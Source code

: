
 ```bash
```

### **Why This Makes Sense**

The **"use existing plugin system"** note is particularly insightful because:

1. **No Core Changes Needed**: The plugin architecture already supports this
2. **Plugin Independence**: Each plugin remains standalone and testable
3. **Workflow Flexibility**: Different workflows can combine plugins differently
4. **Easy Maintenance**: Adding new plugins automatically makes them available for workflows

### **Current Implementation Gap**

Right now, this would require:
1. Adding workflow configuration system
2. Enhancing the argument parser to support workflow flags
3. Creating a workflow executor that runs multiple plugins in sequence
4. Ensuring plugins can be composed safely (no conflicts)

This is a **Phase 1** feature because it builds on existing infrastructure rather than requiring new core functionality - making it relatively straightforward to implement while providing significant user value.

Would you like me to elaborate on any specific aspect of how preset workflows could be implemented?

▶ _What is needed_
Each entry above should be written again exactly.

▶ _Exercise response_
Source code

:
 ```bash
```

### **Why This Makes Sense**

The **"use existing plugin system"** note is particularly insightful because:

1. **No Core Changes Needed**: The plugin architecture already supports this
2. **Plugin Independence**: Each plugin remains standalone and testable
3. **Workflow Flexibility**: Different workflows can combine plugins differently
4. **Easy Maintenance**: Adding new plugins automatically makes them available for workflows

### **Current Implementation Gap**

Right now, this would require:
1. Adding workflow configuration system
2. Enhancing the argument parser to support workflow flags
3. Creating a workflow executor that runs multiple plugins in sequence
4. Ensuring plugins can be composed safely (no conflicts)

This is a **Phase 1** feature because it builds on existing infrastructure rather than requiring new core functionality - making it relatively straightforward to implement while providing significant user value.

Would you like me to elaborate on any specific aspect of how preset workflows could be implemented?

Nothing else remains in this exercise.